さらに、測定装置の構造は問わない等、その他、本開示は、前記実施形態に記載の態様の他、当業者の知識に基づいて種々の変更、改良を施した形態で実施することができる。
【符号の説明】
【0049】
10:測定装置 34:固定子 36:可動子 34f,36f:対向面 42,140:電気回路 90:特性関連値測定部 92:交流信号発生部 94,142:補助回路 100:制御装置
【特許請求可能な発明】
【0050】
(1)一対の測定子に把持された対象物と、前記対象物の電気的特性に関連する特性関連値を測定する特性関連値測定部と、電気的特性を有する回路要素を1つ以上有する補助回路とを備えた電気回路を含み、前記特性関連値測定部によって測定された前記特性関連値に基づいて前記対象物の前記電気的特性を表す値である電気的特性値を取得する電気的特性値取得装置であって、
当該電気的特性値取得装置が、前記対象物の電気的特性値と前記取得する前記電気的特性との少なくとも一方に基づいて前記補助回路を切り換える補助回路切換部を含む電気的特性値取得装置。
【0051】
取得する電気的特性とは、取得する電気的特性の種類であり、例えば、インダクタンスL,レジスタンスR,キャパシタンスC,インピーダンスZのうちの取得目的の電気的特性である。例えば、電気的特性としてキャパシタンスCを取得する場合には、補助回路を、対象物にコンデンサが接続される回路に切り換えることができる。

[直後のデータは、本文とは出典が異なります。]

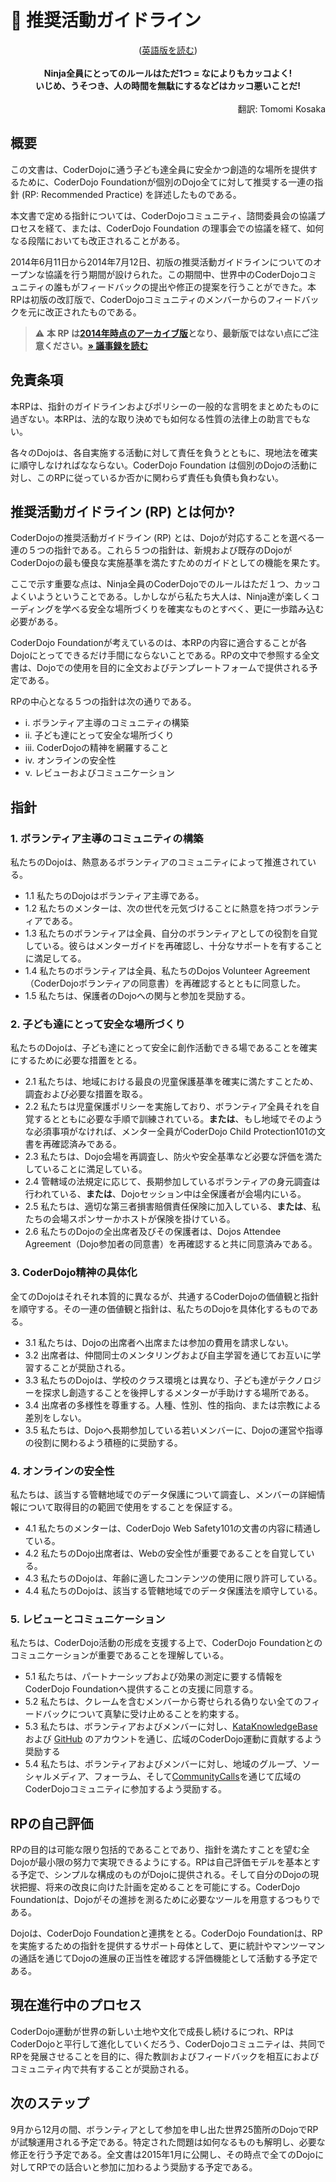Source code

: # 📜 推奨活動ガイドライン
<center>(<a href='/docs/recommended-practice_en'>英語版を読む</a>)</center>
<br/>

<div align="center"><b>
Ninja全員にとってのルールはただ1つ = なによりもカッコよく!<br> いじめ、うそつき、人の時間を無駄にするなどはカッコ悪いことだ!<br>
</b></div>

<div align="right"><br>
翻訳: Tomomi Kosaka<br>
</div>

## 概要

この文書は、CoderDojoに通う子ども達全員に安全かつ創造的な場所を提供するために、CoderDojo Foundationが個別のDojo全てに対して推奨する一連の指針 (RP: Recommended Practice) を詳述したものである。

本文書で定める指針については、CoderDojoコミュニティ、諮問委員会の協議プロセスを経て、または、CoderDojo Foundation の理事会での協議を経て、如何なる段階においても改正されることがある。

2014年6月11日から2014年7月12日、初版の推奨活動ガイドラインについてのオープンな協議を行う期間が設けられた。この期間中、世界中のCoderDojoコミュニティの誰もがフィードバックの提出や修正の提案を行うことができた。本RPは初版の改訂版で、CoderDojoコミュニティのメンバーからのフィードバックを元に改正されたものである。

> ⚠️ **本 RP は[2014年時点のアーカイブ版](https://web.archive.org/web/20150702063648/https://coderdojo.com/news/2014/06/04/coderdojo-recommended-practice/)となり、最新版ではない点にご注意ください。[&raquo; 議事録を読む](https://www.facebook.com/legacy/notes/635280273252042/)**

## 免責条項

本RPは、指針のガイドラインおよびポリシーの一般的な言明をまとめたものに過ぎない。本RPは、法的な取り決めでも如何なる性質の法律上の助言でもない。

各々のDojoは、各自実施する活動に対して責任を負うとともに、現地法を確実に順守しなければなならない。CoderDojo Foundation は個別のDojoの活動に対し、このRPに従っているか否かに関わらず責任も負債も負わない。

## 推奨活動ガイドライン (RP) とは何か?

CoderDojoの推奨活動ガイドライン (RP) とは、Dojoが対応することを選べる一連の５つの指針である。これら５つの指針は、新規および既存のDojoがCoderDojoの最も優良な実施基準を満たすためのガイドとしての機能を果たす。

ここで示す重要な点は、Ninja全員のCoderDojoでのルールはただ１つ、カッコよくいようということである。しかしながら私たち大人は、Ninja達が楽しくコーディングを学べる安全な場所づくりを確実なものとすべく、更に一歩踏み込む必要がある。

CoderDojo Foundationが考えているのは、本RPの内容に適合することが各Dojoにとってできるだけ手間にならないことである。RPの文中で参照する全文書は、Dojoでの使用を目的に全文およびテンプレートフォームで提供される予定である。

RPの中心となる５つの指針は次の通りである。

- i. ボランティア主導のコミュニティの構築
- ii. 子ども達にとって安全な場所づくり
- iii. CoderDojoの精神を網羅すること
- iv. オンラインの安全性
- v. レビューおよびコミュニケーション

## 指針

### 1. ボランティア主導のコミュニティの構築
私たちのDojoは、熱意あるボランティアのコミュニティによって推進されている。 

- 1.1 私たちのDojoはボランティア主導である。 
- 1.2 私たちのメンターは、次の世代を元気づけることに熱意を持つボランティアである。
- 1.3 私たちのボランティアは全員、自分のボランティアとしての役割を自覚している。彼らはメンターガイドを再確認し、十分なサポートを有することに満足してる。
- 1.4 私たちのボランティアは全員、私たちのDojos Volunteer Agreement（CoderDojoボランティアの同意書）を再確認するとともに同意した。
- 1.5 私たちは、保護者のDojoへの関与と参加を奨励する。 


### 2. 子ども達にとって安全な場所づくり
私たちのDojoは、子ども達にとって安全に創作活動できる場であることを確実にするために必要な措置をとる。

- 2.1 私たちは、地域における最良の児童保護基準を確実に満たすことため、調査および必要な措置を取る。 
- 2.2 私たちは児童保護ポリシーを実施しており、ボランティア全員それを自覚するとともに必要な手順で訓練されている。<b>または</b>、もし地域でそのような必須事項がなければ、メンター全員がCoderDojo Child Protection101の文書を再確認済みである。
- 2.3 私たちは、Dojo会場を再調査し、防火や安全基準など必要な評価を満たしていることに満足している。 
- 2.4 管轄域の法規定に応じて、長期参加しているボランティアの身元調査は行われている、<b>または</b>、Dojoセッション中は全保護者が会場内にいる。 
- 2.5 私たちは、適切な第三者損害賠償責任保険に加入している、<b>または</b>、私たちの会場スポンサーかホストが保険を掛けている。
- 2.6 私たちのDojoの全出席者及びその保護者は、Dojos Attendee Agreement（Dojo参加者の同意書）を再確認すると共に同意済みである。
    
### 3. CoderDojo精神の具体化
全てのDojoはそれそれ本質的に異なるが、共通するCoderDojoの価値観と指針を順守する。その一連の価値観と指針は、私たちのDojoを具体化するものである。

- 3.1 私たちは、Dojoの出席者へ出席または参加の費用を請求しない。
- 3.2 出席者は、仲間同士のメンタリングおよび自主学習を通じてお互いに学習することが奨励される。 
- 3.3 私たちのDojoは、学校のクラス環境とは異なり、子ども達がテクノロジーを探求し創造することを後押しするメンターが手助けする場所である。
- 3.4 出席者の多様性を尊重する。人種、性別、性的指向、または宗教による差別をしない。
- 3.5 私たちは、Dojoへ長期参加している若いメンバーに、Dojoの運営や指導の役割に関わるよう積極的に奨励する。 

### 4. オンラインの安全性
私たちは、該当する管轄地域でのデータ保護について調査し、メンバーの詳細情報について取得目的の範囲で使用をすることを保証する。 

- 4.1 私たちのメンターは、CoderDojo Web Safety101の文書の内容に精通している。
- 4.2 私たちのDojo出席者は、Webの安全性が重要であることを自覚している。
- 4.3 私たちのDojoは、年齢に適したコンテンツの使用に限り許可している。
- 4.4 私たちのDojoは、該当する管轄地域でのデータ保護法を順守している。

### 5. レビューとコミュニケーション

私たちは、CoderDojo活動の形成を支援する上で、CoderDojo Foundationとのコミュニケーションが重要であることを理解している。

- 5.1 私たちは、パートナーシップおよび効果の測定に要する情報をCoderDojo Foundationへ提供することの支援に同意する。
- 5.2 私たちは、クレームを含むメンバーから寄せられる偽りない全てのフィードバックについて真摯に受け止めることを約束する。
- 5.3 私たちは、ボランティアおよびメンバーに対し、[KataKnowledgeBase](http://kata.coderdojo.com/wiki/Main_Page) および [GitHub](https://github.com/CoderDojo) のアカウントを通じ、広域のCoderDojo運動に貢献するよう奨励する
- 5.4 私たちは、ボランティアおよびメンバーに対し、地域のグループ、ソーシャルメディア、フォーラム、そして[CommunityCalls](https://www.eventbrite.ie/o/coderdojo-foundation-4101852373)を通じて広域のCoderDojoコミュニティに参加するよう奨励する。 

## RPの自己評価

RPの目的は可能な限り包括的であることであり、指針を満たすことを望む全Dojoが最小限の努力で実現できるようにする。RPは自己評価モデルを基本とする予定で、シンプルな構成のものがDojoに提供される。そして自分のDojoの現状把握、将来の改良に向けた計画を定めることを可能にする。CoderDojo Foundationは、Dojoがその進捗を測るために必要なツールを用意するつもりである。

Dojoは、CoderDojo Foundationと連携をとる。CoderDojo Foundationは、RPを実施するための指針を提供するサポート母体として、更に統計やマンツーマンの通話を通じてDojoの進展の正当性を確認する評価機能として活動する予定である。


## 現在進行中のプロセス

CoderDojo運動が世界の新しい土地や文化で成長し続けるにつれ、RPはCoderDojoと平行して進化していくだろう、CoderDojoコミュニティは、共同でRPを発展させることを目的に、得た教訓およびフィードバックを相互におよびコミュニティ内で共有することが奨励される。


## 次のステップ

9月から12月の間、ボランティアとして参加を申し出た世界25箇所のDojoでRPが試験運用される予定である。特定された問題は如何なるものも解明し、必要な修正を行う予定である。全文書は2015年1月に公開し、その時点で全てのDojoに対してRPでの話合いと参加に加わるよう奨励する予定である。

<br>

補助回路の切換えとは、例えば、補助回路に含まれるスイッチのON・OFFが切り換えられること、補助回路に含まれる変更機構により回路要素の電気的特性値が変更されること等が該当する。この補助回路の切換えにより、対象物に接続される回路要素と回路要素の電気的特性値との少なくとも一方が切り換えられる。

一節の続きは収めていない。